4. Where will the money come from when the Treasury must redeem the bonds in the Social Security trust funds?
The U.S. government gets funds in three ways. It can look for increased revenues (through higher taxes). It can look to cut expenses (through lower spending). Or it can borrow by issuing new Treasury bonds. Replacing old bonds with new bonds is called "rolling over the debt," and it is done every day by households, businesses, and governments.
The ability of the government to service its obligations to the Social Security trust funds (that is, to future retirees) is inseparable from its ability to service the entire national debt. The question is not whether the Treasury will be able to repay the 22 percent of the national debt that is owed to the Social Security trust funds. The real question is whether the entire national debt, the sum of all the borrowing from all lenders, is getting out of control.

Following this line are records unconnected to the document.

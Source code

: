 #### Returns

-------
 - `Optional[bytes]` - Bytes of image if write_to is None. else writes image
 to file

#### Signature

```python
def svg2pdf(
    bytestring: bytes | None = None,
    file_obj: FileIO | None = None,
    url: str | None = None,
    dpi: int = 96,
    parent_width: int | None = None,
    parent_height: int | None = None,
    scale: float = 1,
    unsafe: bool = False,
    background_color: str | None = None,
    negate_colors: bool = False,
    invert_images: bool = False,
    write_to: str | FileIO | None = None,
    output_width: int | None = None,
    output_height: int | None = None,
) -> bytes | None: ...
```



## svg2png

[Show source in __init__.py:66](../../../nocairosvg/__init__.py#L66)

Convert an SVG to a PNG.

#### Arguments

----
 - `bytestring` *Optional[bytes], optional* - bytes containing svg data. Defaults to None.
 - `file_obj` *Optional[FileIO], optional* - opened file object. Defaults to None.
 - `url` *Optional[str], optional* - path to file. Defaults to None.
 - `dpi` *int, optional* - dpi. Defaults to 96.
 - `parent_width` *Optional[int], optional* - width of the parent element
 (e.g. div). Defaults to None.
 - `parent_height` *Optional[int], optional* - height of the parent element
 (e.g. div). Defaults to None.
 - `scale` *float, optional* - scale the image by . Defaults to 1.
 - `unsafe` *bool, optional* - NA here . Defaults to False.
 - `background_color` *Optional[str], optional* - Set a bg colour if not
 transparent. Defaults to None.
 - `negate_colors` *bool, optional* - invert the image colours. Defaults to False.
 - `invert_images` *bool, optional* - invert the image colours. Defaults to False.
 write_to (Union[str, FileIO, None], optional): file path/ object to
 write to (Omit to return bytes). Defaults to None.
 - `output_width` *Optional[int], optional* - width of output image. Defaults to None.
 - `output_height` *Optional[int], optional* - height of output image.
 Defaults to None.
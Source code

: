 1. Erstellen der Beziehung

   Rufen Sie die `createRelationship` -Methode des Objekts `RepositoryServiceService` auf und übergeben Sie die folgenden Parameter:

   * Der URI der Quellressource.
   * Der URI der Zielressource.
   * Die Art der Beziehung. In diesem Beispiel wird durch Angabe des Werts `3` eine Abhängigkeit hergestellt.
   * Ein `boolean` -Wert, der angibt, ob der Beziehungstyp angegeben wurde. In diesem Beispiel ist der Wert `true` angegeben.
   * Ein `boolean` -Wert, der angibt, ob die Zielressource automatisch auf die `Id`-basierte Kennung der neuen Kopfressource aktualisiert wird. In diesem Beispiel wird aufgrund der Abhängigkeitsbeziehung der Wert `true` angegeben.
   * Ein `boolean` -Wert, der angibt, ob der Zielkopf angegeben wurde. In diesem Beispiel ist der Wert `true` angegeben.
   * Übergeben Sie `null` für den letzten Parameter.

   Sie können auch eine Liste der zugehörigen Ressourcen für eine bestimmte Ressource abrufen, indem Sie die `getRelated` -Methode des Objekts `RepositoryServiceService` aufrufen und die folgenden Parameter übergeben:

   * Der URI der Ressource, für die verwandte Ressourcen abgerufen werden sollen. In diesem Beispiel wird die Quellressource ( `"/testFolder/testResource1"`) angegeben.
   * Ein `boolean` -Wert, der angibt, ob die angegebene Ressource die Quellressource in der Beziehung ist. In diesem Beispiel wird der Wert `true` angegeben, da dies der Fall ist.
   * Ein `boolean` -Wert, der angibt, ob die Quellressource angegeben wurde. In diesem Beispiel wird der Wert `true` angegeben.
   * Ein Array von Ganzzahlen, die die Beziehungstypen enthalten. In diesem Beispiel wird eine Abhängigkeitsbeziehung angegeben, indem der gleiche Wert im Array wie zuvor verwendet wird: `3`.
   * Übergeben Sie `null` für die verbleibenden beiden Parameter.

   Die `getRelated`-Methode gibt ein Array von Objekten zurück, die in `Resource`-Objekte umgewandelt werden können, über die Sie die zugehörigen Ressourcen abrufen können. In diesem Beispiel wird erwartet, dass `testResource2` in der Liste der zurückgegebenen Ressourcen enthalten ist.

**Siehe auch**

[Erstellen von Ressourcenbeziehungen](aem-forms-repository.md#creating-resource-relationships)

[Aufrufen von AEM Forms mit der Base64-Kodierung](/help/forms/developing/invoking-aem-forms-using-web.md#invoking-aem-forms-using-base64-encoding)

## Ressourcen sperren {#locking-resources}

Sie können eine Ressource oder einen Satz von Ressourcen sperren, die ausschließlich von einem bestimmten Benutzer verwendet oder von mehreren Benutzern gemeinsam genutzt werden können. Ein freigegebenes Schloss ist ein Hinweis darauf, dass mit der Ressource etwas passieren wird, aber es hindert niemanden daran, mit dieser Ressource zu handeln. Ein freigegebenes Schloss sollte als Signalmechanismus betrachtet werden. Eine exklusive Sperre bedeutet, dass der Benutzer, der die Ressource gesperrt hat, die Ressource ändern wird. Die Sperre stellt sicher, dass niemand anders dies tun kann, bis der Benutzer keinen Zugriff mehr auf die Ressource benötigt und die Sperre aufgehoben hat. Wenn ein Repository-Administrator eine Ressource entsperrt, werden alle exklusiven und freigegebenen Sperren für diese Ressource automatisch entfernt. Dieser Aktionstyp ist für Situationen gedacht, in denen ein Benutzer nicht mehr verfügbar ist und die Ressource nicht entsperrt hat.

Will the federal government be able to tax and borrow and scrimp in the future to meet its commitments?
One way to evaluate our nation's debt burden is to see what is happening to the size of the national debt relative to the nation's ability to pay. This ability to pay is closely tied to income, that is to the size of our national economy. Is our debt growing relative to our income? Figure 2 shows the answer to this question for the past half century.
The surprising message of Figure 2 is that every Democratic president (Kennedy-Johnson, Carter, and Clinton) left office with the ratio of national debt to income below where it was at the beginning of his administration, while the last three Republican administrations (Reagan, George H.W. Bush, and George W. Bush) have presided over explosive growth of the national debt relative to national income. Since 1960, Republican administrations have added 38 percentage points to the national debt/GDP ratio, while Democratic administrations have subtracted 23 percentage points from that ratio. This record stands on its head all the clichés about who is fiscally responsible.
Ultimately, the ability of the Treasury to keep its promises to pay bondholders what they are owed depends on government's ability to control its taxation and spending policies, in other words, to keep the entire national debt manageable relative to the size of the economy.
There is no special obligation or special problem posed by the Social Security trust funds. That debt is part of the national debt. The nation's ability to honor its commitments to its seniors is part of the larger effort to honor its commitments to all bondholders.
In historical perspective, the national debt relative to the nation's ability to pay is lower today than it was in the early 1950s (coming off the Second World War), but it is much higher than it was in the 1970s. Over the past three decades, Republican administrations have issued new debt much faster than the economy has grown. To meet its commitments to all its creditors, including the Social Security trust funds, future U.S. governments will have to control the fiscal policies that have produced such huge deficits-such rapid growth of the national debt. Will they? For the next few years, with the administration repeatedly asking for supplementary appropriations to fund the wars in Iraq and Afghanistan while striving to make the tax cuts permanent, it seems unlikely. Any decline in the national debt/GDP ratio would represent the first such decline under a Republican president since 1974.
There is no special problem of meeting the Treasury's obligations to the Social Security trust funds. The fundamental problem is the larger one of servicing the national debt. And the solution lies in controlling federal deficits.